CC Adi 12.70 (1975)
- caitanya-rahita deha--śuṣkakāṣṭha-sama
- jīvitei mṛta sei, maile daṇḍe yama
caitanya-rahita—without consciousness; deha—body; śuṣka-kāṣṭha-sama—exactly like dry wood; jīvitei—while living; mṛta—dead; sei—that; maile—after death; daṇḍe—punishes; yama—Yamarāja.
A person without Kṛṣṇa consciousness is no better than dry wood or a dead body. He is understood to be dead while living, and after death he is punishable by Yamarāja.

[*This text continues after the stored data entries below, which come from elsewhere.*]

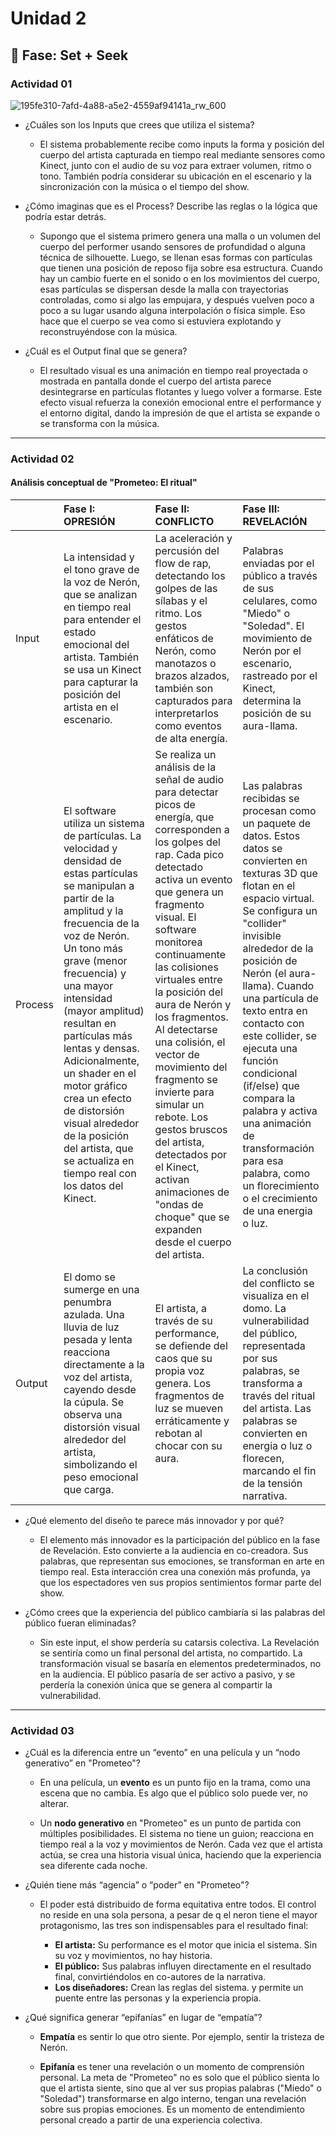 # Unidad 2

## 🔎 Fase: Set + Seek


### Actividad 01
![195fe310-7afd-4a88-a5e2-4559af94141a_rw_600](https://github.com/user-attachments/assets/9ebd6c75-5fa8-4492-97b1-e32b1b5a3225)

+ ¿Cuáles son los Inputs que crees que utiliza el sistema?
  + El sistema probablemente recibe como inputs la forma y posición del cuerpo del artista capturada en tiempo real mediante sensores como Kinect, junto con el audio de su voz para extraer volumen, ritmo o tono. También podría considerar su ubicación en el escenario y la sincronización con la música o el tiempo del show.

 
+ ¿Cómo imaginas que es el Process? Describe las reglas o la lógica que podría estar detrás.
  + Supongo que el sistema primero genera una malla o un volumen del cuerpo del performer usando sensores de profundidad o alguna técnica de silhouette. Luego, se llenan esas formas con partículas que tienen una posición de reposo fija sobre esa estructura. Cuando hay un cambio fuerte en el sonido o en los movimientos del cuerpo, esas partículas se dispersan desde la malla con trayectorias controladas, como si algo las empujara, y después vuelven poco a poco a su lugar usando alguna interpolación o física simple. Eso hace que el cuerpo se vea como si estuviera explotando y reconstruyéndose con la música.


+ ¿Cuál es el Output final que se genera?
  + El resultado visual es una animación en tiempo real proyectada o mostrada en pantalla donde el cuerpo del artista parece desintegrarse en partículas flotantes y luego volver a formarse. Este efecto visual refuerza la conexión emocional entre el performance y el entorno digital, dando la impresión de que el artista se expande o se transforma con la música.

_____
### Actividad 02

#### Análisis conceptual de "Prometeo: El ritual"

| | Fase I: OPRESIÓN | Fase II: CONFLICTO | Fase III: REVELACIÓN |
| :--- | :--- | :--- | :--- |
| Input | La intensidad y el tono grave de la voz de Nerón, que se analizan en tiempo real para entender el estado emocional del artista. También se usa un Kinect para capturar la posición del artista en el escenario. | La aceleración y percusión del flow de rap, detectando los golpes de las sílabas y el ritmo. Los gestos enfáticos de Nerón, como manotazos o brazos alzados, también son capturados para interpretarlos como eventos de alta energía. | Palabras enviadas por el público a través de sus celulares, como "Miedo" o "Soledad". El movimiento de Nerón por el escenario, rastreado por el Kinect, determina la posición de su aura-llama. |
| Process | El software utiliza un sistema de partículas. La velocidad y densidad de estas partículas se manipulan a partir de la amplitud y la frecuencia de la voz de Nerón. Un tono más grave (menor frecuencia) y una mayor intensidad (mayor amplitud) resultan en partículas más lentas y densas. Adicionalmente, un shader en el motor gráfico crea un efecto de distorsión visual alrededor de la posición del artista, que se actualiza en tiempo real con los datos del Kinect. | Se realiza un análisis de la señal de audio para detectar picos de energía, que corresponden a los golpes del rap. Cada pico detectado activa un evento que genera un fragmento visual. El software monitorea continuamente las colisiones virtuales entre la posición del aura de Nerón y los fragmentos. Al detectarse una colisión, el vector de movimiento del fragmento se invierte para simular un rebote. Los gestos bruscos del artista, detectados por el Kinect, activan animaciones de "ondas de choque" que se expanden desde el cuerpo del artista. | Las palabras recibidas se procesan como un paquete de datos. Estos datos se convierten en texturas 3D que flotan en el espacio virtual. Se configura un "collider" invisible alrededor de la posición de Nerón (el aura-llama). Cuando una partícula de texto entra en contacto con este collider, se ejecuta una función condicional (if/else) que compara la palabra y activa una animación de transformación para esa palabra, como un florecimiento o el crecimiento de una energia o luz. |
| Output | El domo se sumerge en una penumbra azulada. Una lluvia de luz pesada y lenta reacciona directamente a la voz del artista, cayendo desde la cúpula. Se observa una distorsión visual alrededor del artista, simbolizando el peso emocional que carga. |  El artista, a través de su performance, se defiende del caos que su propia voz genera. Los fragmentos de luz se mueven erráticamente y rebotan al chocar con su aura. | La conclusión del conflicto se visualiza en el domo. La vulnerabilidad del público, representada por sus palabras, se transforma a través del ritual del artista. Las palabras se convierten en energia o luz o florecen, marcando el fin de la tensión narrativa. |


+ ¿Qué elemento del diseño te parece más innovador y por qué?

  + El elemento más innovador es la participación del público en la fase de Revelación. Esto convierte a la audiencia en co-creadora. Sus palabras, que representan sus emociones, se transforman en arte en tiempo real. Esta interacción crea una conexión más profunda, ya que los espectadores ven sus propios sentimientos formar parte del show.

+ ¿Cómo crees que la experiencia del público cambiaría si las palabras del público fueran eliminadas?

  + Sin este input, el show perdería su catarsis colectiva. La Revelación se sentiría como un final personal del artista, no compartido. La transformación visual se basaría en elementos predeterminados, no en la audiencia. El público pasaría de ser activo a pasivo, y se perdería la conexión única que se genera al compartir la vulnerabilidad.



____

 ### Actividad 03


+ ¿Cuál es la diferencia entre un “evento” en una película y un “nodo generativo” en "Prometeo"?

  + En una película, un **evento** es un punto fijo en la trama, como una escena que no cambia. Es algo que el público solo puede ver, no alterar.

  + Un **nodo generativo** en "Prometeo" es un punto de partida con múltiples posibilidades. El sistema no tiene un guion; reacciona en tiempo real a la voz y movimientos de Nerón. Cada vez que el artista actúa, se crea una historia visual única, haciendo que la experiencia sea diferente cada noche.


+ ¿Quién tiene más “agencia” o “poder” en "Prometeo"?

  + El poder está distribuido de forma equitativa entre todos. El control no reside en una sola persona, a pesar de q el neron tiene el mayor protagonismo, las tres son indispensables para el resultado final:

    + **El artista:** Su performance es el motor que inicia el sistema. Sin su voz y movimientos, no hay historia.
    + **El público:** Sus palabras influyen directamente en el resultado final, convirtiéndolos en co-autores de la narrativa.
    + **Los diseñadores:** Crean las reglas del sistema. y permite un puente entre las personas y la experiencia propia.


+ ¿Qué significa generar “epifanías” en lugar de “empatía”?

  + **Empatía** es sentir lo que otro siente. Por ejemplo, sentir la tristeza de Nerón.

  + **Epifanía** es tener una revelación o un momento de comprensión personal. La meta de "Prometeo" no es solo que el público sienta lo que el artista siente, sino que al ver sus propias palabras ("Miedo" o "Soledad") transformarse en algo interno, tengan una revelación sobre sus propias emociones. Es un momento de entendimiento personal creado a partir de una experiencia colectiva.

In the Śrīmad-Bhāgavatam, Sixth Canto, Third Chapter, twenty-ninth verse, Yamarāja, the superintendent of death, tells his assistants what class of men they should bring before him. There he states, "A person whose tongue never describes the qualities and holy name of the Supreme Personality of Godhead, whose heart never throbs as he remembers Kṛṣṇa and His lotus feet, and whose head never bows in obeisances to the Supreme Lord must be brought before me for punishment." In other words, nondevotees are brought before Yamarāja for punishment, and thus material nature awards them various types of bodies. After death, which is dehāntara, a change of body, nondevotees are brought before Yamarāja for justice. By the judgment of Yamarāja, material nature gives them bodies suitable for the reactions of their past activities. This is the process of dehāntara, or transmigration of the self from one body to another. Kṛṣṇa conscious devotees, however, are not subject to be judged by Yamarāja. For devotees there is an open road, as confirmed in Bhagavad-gītā. After giving up the body (tyaktvā deham), a devotee never again has to accept another material body, for in a spiritual body he goes back home, back to Godhead. The punishments of Yamarāja are meant for persons who are not Kṛṣṇa conscious.